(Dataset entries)
- - - - - - -

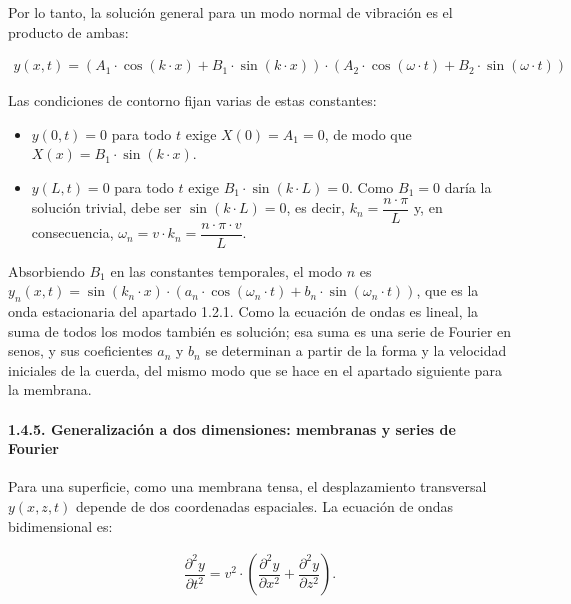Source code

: \documentclass[
  spanish,
]{article}
\providecommand{\tightlist}{%
  \setlength{\itemsep}{0pt}\setlength{\parskip}{0pt}}
\begin{document}
Por lo tanto, la solución general para un modo normal de vibración es el
producto de ambas:

\[
\begin{aligned}
y(x,t) = \left( A_1 \cdot \cos(k \cdot x) + B_1 \cdot \sin(k \cdot x) \right) \cdot \left( A_2 \cdot \cos(\omega \cdot t) + B_2 \cdot \sin(\omega \cdot t) \right)
\end{aligned}
\]

Las condiciones de contorno fijan varias de estas constantes:

\begin{itemize}
\tightlist
\item
  \(y(0,t) = 0\) para todo \(t\) exige \(X(0) = A_1 = 0\), de modo que
  \(X(x) = B_1 \cdot \sin(k \cdot x)\).
\item
  \(y(L,t) = 0\) para todo \(t\) exige
  \(B_1 \cdot \sin(k \cdot L) = 0\). Como \(B_1 = 0\) daría la solución
  trivial, debe ser \(\sin(k \cdot L) = 0\), es decir,
  \(k_n = \dfrac{n \cdot \pi}{L}\) y, en consecuencia,
  \(\omega_n = v \cdot k_n = \dfrac{n \cdot \pi \cdot v}{L}\).
\end{itemize}

Absorbiendo \(B_1\) en las constantes temporales, el modo \(n\) es
\(y_n(x,t) = \sin(k_n \cdot x) \cdot \left( a_n \cdot \cos(\omega_n \cdot t) + b_n \cdot \sin(\omega_n \cdot t) \right)\),
que es la onda estacionaria del apartado 1.2.1. Como la ecuación de
ondas es lineal, la suma de todos los modos también es solución; esa
suma es una serie de Fourier en senos, y sus coeficientes \(a_n\) y
\(b_n\) se determinan a partir de la forma y la velocidad iniciales de
la cuerda, del mismo modo que se hace en el apartado siguiente para la
membrana.

\paragraph{1.4.5. Generalización a dos dimensiones: membranas y series
de
Fourier}\label{generalizaciuxf3n-a-dos-dimensiones-membranas-y-series-de-fourier}

Para una superficie, como una membrana tensa, el desplazamiento
transversal \(y(x,z,t)\) depende de dos coordenadas espaciales. La
ecuación de ondas bidimensional es:

\[
\begin{aligned}
\dfrac{\partial^2 y}{\partial t^2}
= v^2 \cdot \left( \dfrac{\partial^2 y}{\partial x^2} + \dfrac{\partial^2 y}{\partial z^2} \right).
\end{aligned}
\]
\end{document}

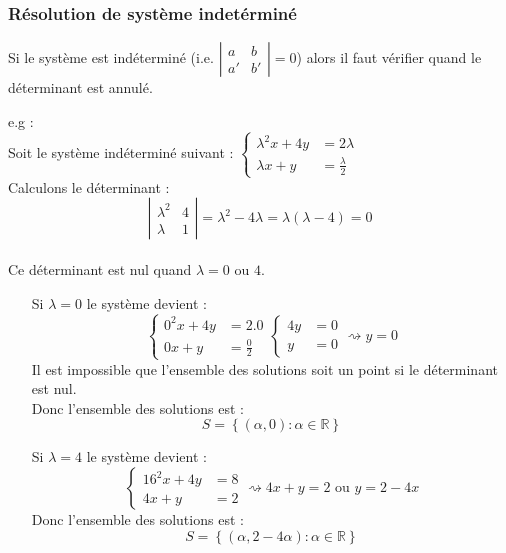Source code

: \documentclass[a4paper,10pt]{report}
\begin{document}
\subsubsection{Résolution de système indetérminé}
Si le système est indéterminé (i.e. $\left| \begin{matrix}
a & b \\
a' & b'
\end{matrix} \right| = 0$) alors il faut vérifier quand le déterminant est annulé.

e.g :
\\Soit le système indéterminé suivant : $\left\{\begin{array}{ll}
 \lambda^2 x+4y & = 2\lambda\\
 \lambda x+ y & = \frac{\lambda}{2}
 \end{array}\right.$
\\
Calculons le déterminant :
$$\left| \begin{matrix}
\lambda^2 & 4 \\
\lambda & 1
\end{matrix} \right| = \lambda^2 - 4\lambda = \lambda(\lambda-4)=0$$
\\
Ce déterminant est nul quand $\lambda = 0 \mbox{ ou } 4$.

\begin{itemize}
\item[Si $\lambda = 0$ le système devient :]{
$$\left\{\begin{array}{ll}
 0^2 x+4y & = 2.0\\
 0 x+ y & = \frac{0}{2}
 \end{array}\right.\left\{\begin{array}{ll}
 4y & = 0\\
 y & = 0
 \end{array}\right. \rightsquigarrow y = 0$$
Il est impossible que l'ensemble des solutions soit un point si le déterminant est nul.
\\Donc l'ensemble des solutions est :
$$S=\left\lbrace (\alpha,0):\alpha \in \mathbb{R}\right\rbrace $$
}
\item[Si $\lambda = 4$ le système devient :]{
$$\left\{\begin{array}{ll}
 16^2 x+4y & = 8\\
 4x+ y & = 2
 \end{array}\right. \rightsquigarrow 4x + y = 2 \mbox{ ou } y=2-4x$$
Donc l'ensemble des solutions est :
$$S=\left\lbrace (\alpha,2-4\alpha):\alpha \in \mathbb{R}\right\rbrace $$
}
\end{itemize}
\end{document}
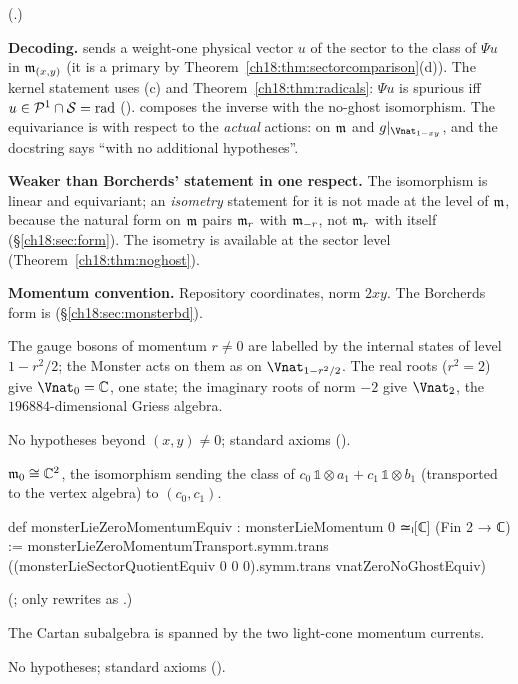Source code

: (.)
\begin{dictionary}
\textbf{Decoding.}   sends a weight-one physical vector $u$ of the
sector to the class of $\Psi u$ in $\chXVIIIm_{(x,y)}$ (it is a primary by Theorem~\ref{ch18:thm:sectorcomparison}(d)).
The kernel statement uses (c) and Theorem~\ref{ch18:thm:radicals}: $\Psi u$ is spurious iff $u\in\chXVIIIP^1\cap\chXVIIIS=\mathrm{rad}$
().   composes the inverse with the no-ghost
isomorphism.  The equivariance is with respect to the \emph{actual} actions:  on $\chXVIIIm$
and $g|_{\Vnat_{1-xy}}$, and the docstring says ``with no additional hypotheses''.

\textbf{Weaker than Borcherds' statement in one respect.}  The isomorphism is linear and equivariant; an
\emph{isometry} statement for it is not made at the level of $\chXVIIIm$, because the natural form on $\chXVIIIm$ pairs
$\chXVIIIm_r$ with $\chXVIIIm_{-r}$, not $\chXVIIIm_r$ with itself (\S\ref{ch18:sec:form}).  The isometry is available at the
sector level (Theorem~\ref{ch18:thm:noghost}).

\textbf{Momentum convention.}  Repository coordinates, norm $2xy$.  The Borcherds form is
 (\S\ref{ch18:sec:monsterbd}).
\end{dictionary}
\begin{physics}
The gauge bosons of momentum $r\neq0$ are labelled by the internal states of level $1-r^2/2$; the Monster
acts on them as on $\Vnat_{1-r^2/2}$.  The real roots ($r^2=2$) give $\Vnat_0=\mathbb C$, one state; the
imaginary roots of norm $-2$ give $\Vnat_2$, the $196884$-dimensional Griess algebra.
\end{physics}
\begin{status}No hypotheses beyond $(x,y)\neq0$; standard axioms ().\end{status}

\begin{theorem}\label{ch18:thm:zerospace}
$\chXVIIIm_0\cong\mathbb C^2$, the isomorphism sending the class of $c_0\,\mathbb 1\otimes a_1+c_1\,\mathbb 1\otimes b_1$ (transported to
the vertex algebra) to $(c_0,c_1)$.
\end{theorem}
\begin{leancode}
def monsterLieZeroMomentumEquiv : monsterLieMomentum 0 ≃ₗ[ℂ] (Fin 2 → ℂ) :=
  monsterLieZeroMomentumTransport.symm.trans
    ((monsterLieSectorQuotientEquiv 0 0 0).symm.trans vnatZeroNoGhostEquiv)
\end{leancode}
(;  only rewrites
\lean{![0, 0]} as .)
\begin{physics}The Cartan subalgebra is spanned by the two light-cone momentum currents.\end{physics}
\begin{status}No hypotheses; standard axioms ().\end{status}

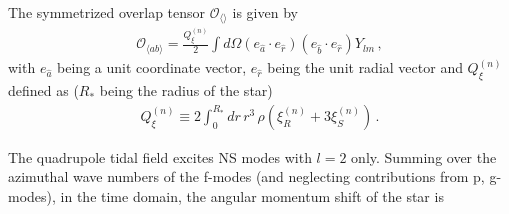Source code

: \documentclass[prd,aps,floatfix,superscriptaddress,nofootinbib,twocolumn,10pt,English]{revtex4}
\begin{document}
The symmetrized overlap tensor $\mathcal{O}_{\langle \rangle}$ is given by
 \begin{align}
 \mathcal{O}_{\langle a b \rangle}=\frac{ Q^{(n)}_\xi}{2} \int d \Omega (e_{\hat a} \cdot e_{\hat r}) (e_{\hat b} \cdot e_{\hat r}) Y_{lm}\,,
 \end{align} 
 with $e_{\hat a}$ being a unit coordinate vector, $e_{\hat r}$ being the unit radial vector and $Q^{(n)}_\xi$ defined as ($R_*$ being the radius of the star) 
 \begin{align}
 Q^{(n)}_\xi \equiv 2\int^{R_*}_0 dr\,r^3\, \rho (\xi^{(n)}_R+3\xi^{(n)}_S)\,.
 \end{align}
 
 The quadrupole tidal field excites NS modes with $l=2$ only. Summing
 over the azimuthal wave numbers of the f-modes (and neglecting
 contributions from p, g-modes), in the time domain, the angular
 momentum shift of the star is 
\end{document}
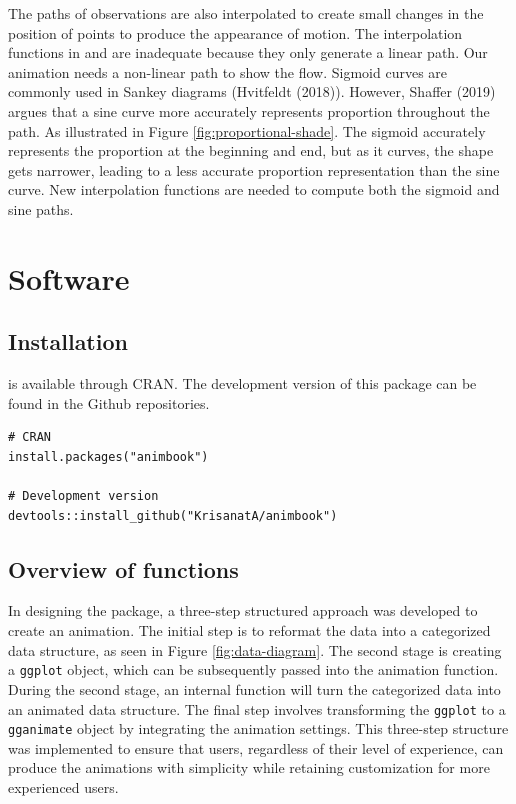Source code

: The paths of observations are also interpolated to create small changes in the position of points to produce the appearance of motion. The interpolation functions in  and  are inadequate because they only generate a linear path. Our animation needs a non-linear path to show the flow. Sigmoid curves are commonly used in Sankey diagrams (Hvitfeldt (2018)). However, Shaffer (2019) argues that a sine curve more accurately represents proportion throughout the path. As illustrated in Figure \ref{fig:proportional-shade}. The sigmoid accurately represents the proportion at the beginning and end, but as it curves, the shape gets narrower, leading to a less accurate proportion representation than the sine curve. New interpolation functions are needed to compute both the sigmoid and sine paths.

\hypertarget{software}{%
\section{Software}\label{software}}

\hypertarget{installation}{%
\subsection{Installation}\label{installation}}

 is available through CRAN. The development version of this package can be found in the Github repositories.

\begin{verbatim}
# CRAN
install.packages("animbook")

# Development version
devtools::install_github("KrisanatA/animbook")
\end{verbatim}

\hypertarget{overview-of-functions}{%
\subsection{Overview of functions}\label{overview-of-functions}}

In designing the  package, a three-step structured approach was developed to create an animation. The initial step is to reformat the data into a categorized data structure, as seen in Figure \ref{fig:data-diagram}. The second stage is creating a \texttt{ggplot} object, which can be subsequently passed into the animation function. During the second stage, an internal function will turn the categorized data into an animated data structure. The final step involves transforming the \texttt{ggplot} to a \texttt{gganimate} object by integrating the animation settings. This three-step structure was implemented to ensure that users, regardless of their level of experience, can produce the animations with simplicity while retaining customization for more experienced users.

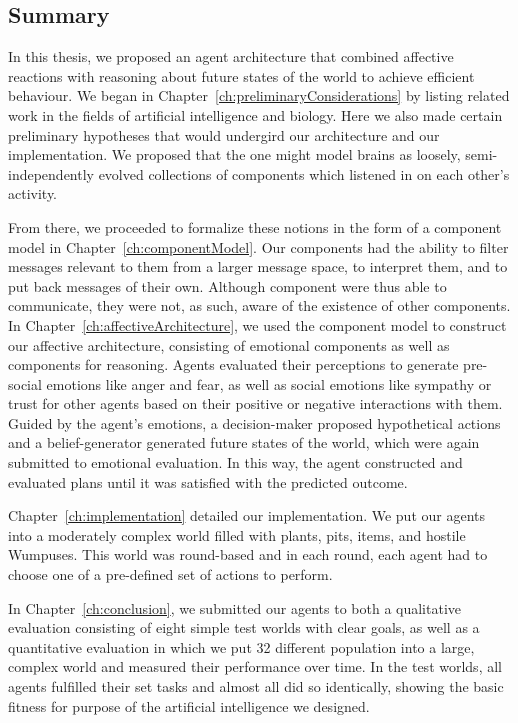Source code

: \subsection{Summary}

In this thesis, we proposed an agent architecture that combined affective reactions with reasoning about future states of the world to achieve efficient behaviour. We began in Chapter~\ref{ch:preliminaryConsiderations} by listing related work in the fields of artificial intelligence and biology. Here we also made certain preliminary hypotheses that would undergird our architecture and our implementation. We proposed that the one might model brains as loosely, semi-independently evolved collections of components which listened in on each other's activity.

From there, we proceeded to formalize these notions in the form of a component model in Chapter~\ref{ch:componentModel}. Our components had the ability to filter messages relevant to them from a larger message space, to interpret them, and to put back messages of their own. Although component were thus able to communicate, they were not, as such, aware of the existence of other components. In Chapter~\ref{ch:affectiveArchitecture}, we used the component model to construct our affective architecture, consisting of emotional components as well as components for reasoning. Agents evaluated their perceptions to generate pre-social emotions like anger and fear, as well as social emotions like sympathy or trust for other agents based on their positive or negative interactions with them. Guided by the agent's emotions, a decision-maker proposed hypothetical actions and a belief-generator generated future states of the world, which were again submitted to emotional evaluation. In this way, the agent constructed and evaluated plans until it was satisfied with the predicted outcome.

Chapter~\ref{ch:implementation} detailed our implementation. We put our agents into a moderately complex world filled with plants, pits, items, and hostile Wumpuses. This world was round-based and in each round, each agent had to choose one of a pre-defined set of actions to perform.

In Chapter~\ref{ch:conclusion}, we submitted our agents to both a qualitative evaluation consisting of eight simple test worlds with clear goals, as well as a quantitative evaluation in which we put 32 different population into a large, complex world and measured their performance over time. In the test worlds, all agents fulfilled their set tasks and almost all did so identically, showing the basic fitness for purpose of the artificial intelligence we designed.

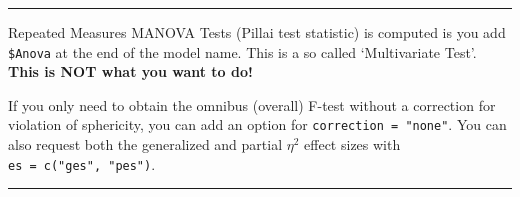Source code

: \documentclass[]{article}
\newenvironment{Shaded}{\begin{snugshade}}{\end{snugshade}}
\newcommand{\KeywordTok}[1]{\textcolor[rgb]{0.13,0.29,0.53}{\textbf{#1}}}
\newcommand{\DataTypeTok}[1]{\textcolor[rgb]{0.13,0.29,0.53}{#1}}
\newcommand{\DecValTok}[1]{\textcolor[rgb]{0.00,0.00,0.81}{#1}}
\newcommand{\StringTok}[1]{\textcolor[rgb]{0.31,0.60,0.02}{#1}}
\newcommand{\CommentTok}[1]{\textcolor[rgb]{0.56,0.35,0.01}{\textit{#1}}}
\newcommand{\OperatorTok}[1]{\textcolor[rgb]{0.81,0.36,0.00}{\textbf{#1}}}
\newcommand{\NormalTok}[1]{#1}
\begin{document}
\begin{Shaded}
\end{Shaded}

\begin{center}\rule{0.5\linewidth}{\linethickness}\end{center}

Repeated Measures MANOVA Tests (Pillai test statistic) is computed is
you add \texttt{\$Anova} at the end of the model name. This is a so
called `Multivariate Test'. \textbf{This is NOT what you want to do!}

\begin{Shaded}
\end{Shaded}

\clearpage

If you only need to obtain the omnibus (overall) F-test without a
correction for violation of sphericity, you can add an option for
\texttt{correction\ =\ "none"}. You can also request both the
generalized and partial \(\eta^2\) effect sizes with
\texttt{es\ =\ c("ges",\ "pes")}.

\begin{Shaded}
\end{Shaded}

\begin{center}\rule{0.5\linewidth}{\linethickness}\end{center}
\end{document}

- - - - - - -

In the answer, include exactly the lines from the top of the entries through the line containing "Absorbiendo \(B_1\) en", and nothing else, not even the pictures.

Source code

: \documentclass[
  spanish,
]{article}
\providecommand{\tightlist}{%
  \setlength{\itemsep}{0pt}\setlength{\parskip}{0pt}}
\begin{document}
Por lo tanto, la solución general para un modo normal de vibración es el
producto de ambas:

\[
\begin{aligned}
y(x,t) = \left( A_1 \cdot \cos(k \cdot x) + B_1 \cdot \sin(k \cdot x) \right) \cdot \left( A_2 \cdot \cos(\omega \cdot t) + B_2 \cdot \sin(\omega \cdot t) \right)
\end{aligned}
\]

Las condiciones de contorno fijan varias de estas constantes:

\begin{itemize}
\tightlist
\item
  \(y(0,t) = 0\) para todo \(t\) exige \(X(0) = A_1 = 0\), de modo que
  \(X(x) = B_1 \cdot \sin(k \cdot x)\).
\item
  \(y(L,t) = 0\) para todo \(t\) exige
  \(B_1 \cdot \sin(k \cdot L) = 0\). Como \(B_1 = 0\) daría la solución
  trivial, debe ser \(\sin(k \cdot L) = 0\), es decir,
  \(k_n = \dfrac{n \cdot \pi}{L}\) y, en consecuencia,
  \(\omega_n = v \cdot k_n = \dfrac{n \cdot \pi \cdot v}{L}\).
\end{itemize}

Absorbiendo \(B_1\) en las constantes temporales, el modo \(n\) es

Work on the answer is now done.